_Problem to work on_
Check each line of the material below for the word "Добавление". Say how many lines have it, and nothing else.

● ● ● ● ● ● ●

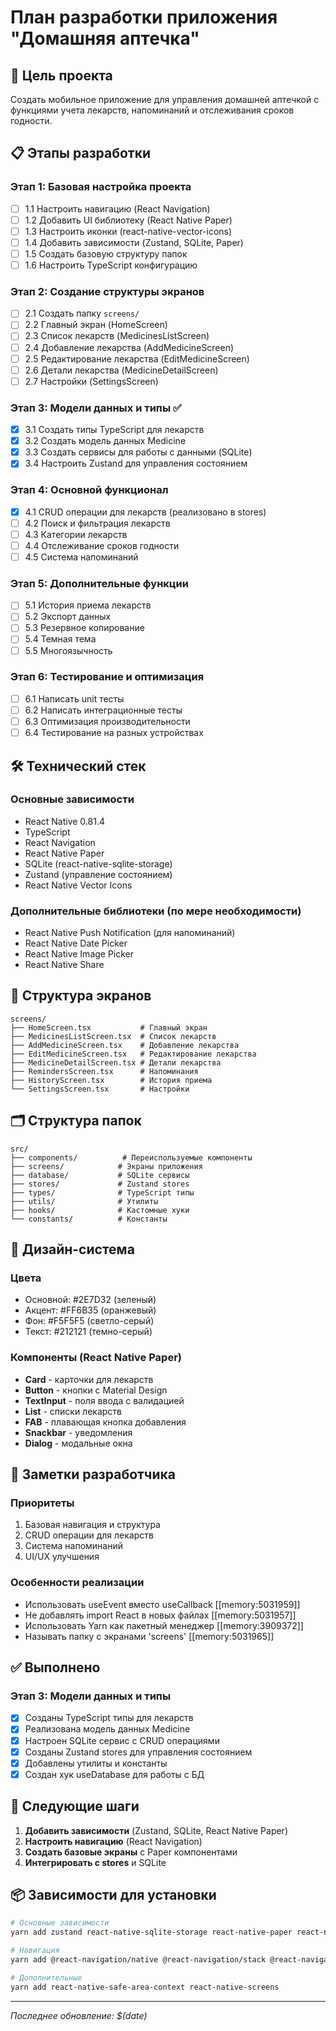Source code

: # План разработки приложения "Домашняя аптечка"

## 🎯 Цель проекта
Создать мобильное приложение для управления домашней аптечкой с функциями учета лекарств, напоминаний и отслеживания сроков годности.

## 📋 Этапы разработки

### Этап 1: Базовая настройка проекта
- [ ] 1.1 Настроить навигацию (React Navigation)
- [ ] 1.2 Добавить UI библиотеку (React Native Paper)
- [ ] 1.3 Настроить иконки (react-native-vector-icons)
- [ ] 1.4 Добавить зависимости (Zustand, SQLite, Paper)
- [ ] 1.5 Создать базовую структуру папок
- [ ] 1.6 Настроить TypeScript конфигурацию

### Этап 2: Создание структуры экранов
- [ ] 2.1 Создать папку `screens/`
- [ ] 2.2 Главный экран (HomeScreen)
- [ ] 2.3 Список лекарств (MedicinesListScreen)
- [ ] 2.4 Добавление лекарства (AddMedicineScreen)
- [ ] 2.5 Редактирование лекарства (EditMedicineScreen)
- [ ] 2.6 Детали лекарства (MedicineDetailScreen)
- [ ] 2.7 Настройки (SettingsScreen)

### Этап 3: Модели данных и типы ✅
- [x] 3.1 Создать типы TypeScript для лекарств
- [x] 3.2 Создать модель данных Medicine
- [x] 3.3 Создать сервисы для работы с данными (SQLite)
- [x] 3.4 Настроить Zustand для управления состоянием

### Этап 4: Основной функционал
- [x] 4.1 CRUD операции для лекарств (реализовано в stores)
- [ ] 4.2 Поиск и фильтрация лекарств
- [ ] 4.3 Категории лекарств
- [ ] 4.4 Отслеживание сроков годности
- [ ] 4.5 Система напоминаний

### Этап 5: Дополнительные функции
- [ ] 5.1 История приема лекарств
- [ ] 5.2 Экспорт данных
- [ ] 5.3 Резервное копирование
- [ ] 5.4 Темная тема
- [ ] 5.5 Многоязычность

### Этап 6: Тестирование и оптимизация
- [ ] 6.1 Написать unit тесты
- [ ] 6.2 Написать интеграционные тесты
- [ ] 6.3 Оптимизация производительности
- [ ] 6.4 Тестирование на разных устройствах

## 🛠 Технический стек

### Основные зависимости
- React Native 0.81.4
- TypeScript
- React Navigation
- React Native Paper
- SQLite (react-native-sqlite-storage)
- Zustand (управление состоянием)
- React Native Vector Icons

### Дополнительные библиотеки (по мере необходимости)
- React Native Push Notification (для напоминаний)
- React Native Date Picker
- React Native Image Picker
- React Native Share

## 📱 Структура экранов

```
screens/
├── HomeScreen.tsx           # Главный экран
├── MedicinesListScreen.tsx  # Список лекарств
├── AddMedicineScreen.tsx    # Добавление лекарства
├── EditMedicineScreen.tsx   # Редактирование лекарства
├── MedicineDetailScreen.tsx # Детали лекарства
├── RemindersScreen.tsx      # Напоминания
├── HistoryScreen.tsx        # История приема
└── SettingsScreen.tsx       # Настройки
```

## 🗂 Структура папок

```
src/
├── components/          # Переиспользуемые компоненты
├── screens/            # Экраны приложения
├── database/           # SQLite сервисы
├── stores/             # Zustand stores
├── types/              # TypeScript типы
├── utils/              # Утилиты
├── hooks/              # Кастомные хуки
└── constants/          # Константы
```

## 🎨 Дизайн-система

### Цвета
- Основной: #2E7D32 (зеленый)
- Акцент: #FF6B35 (оранжевый)
- Фон: #F5F5F5 (светло-серый)
- Текст: #212121 (темно-серый)

### Компоненты (React Native Paper)
- **Card** - карточки для лекарств
- **Button** - кнопки с Material Design
- **TextInput** - поля ввода с валидацией
- **List** - списки лекарств
- **FAB** - плавающая кнопка добавления
- **Snackbar** - уведомления
- **Dialog** - модальные окна

## 📝 Заметки разработчика

### Приоритеты
1. Базовая навигация и структура
2. CRUD операции для лекарств
3. Система напоминаний
4. UI/UX улучшения

### Особенности реализации
- Использовать useEvent вместо useCallback [[memory:5031959]]
- Не добавлять import React в новых файлах [[memory:5031957]]
- Использовать Yarn как пакетный менеджер [[memory:3909372]]
- Называть папку с экранами 'screens' [[memory:5031965]]

## ✅ Выполнено

### Этап 3: Модели данных и типы
- [x] Созданы TypeScript типы для лекарств
- [x] Реализована модель данных Medicine
- [x] Настроен SQLite сервис с CRUD операциями
- [x] Созданы Zustand stores для управления состоянием
- [x] Добавлены утилиты и константы
- [x] Создан хук useDatabase для работы с БД

## 🚀 Следующие шаги

1. **Добавить зависимости** (Zustand, SQLite, React Native Paper)
2. **Настроить навигацию** (React Navigation)
3. **Создать базовые экраны** с Paper компонентами
4. **Интегрировать с stores** и SQLite

## 📦 Зависимости для установки

```bash
# Основные зависимости
yarn add zustand react-native-sqlite-storage react-native-paper react-native-vector-icons

# Навигация
yarn add @react-navigation/native @react-navigation/stack @react-navigation/bottom-tabs

# Дополнительные
yarn add react-native-safe-area-context react-native-screens
```

---
*Последнее обновление: $(date)*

● ● ● ● ● ● ●

_Written answer_
2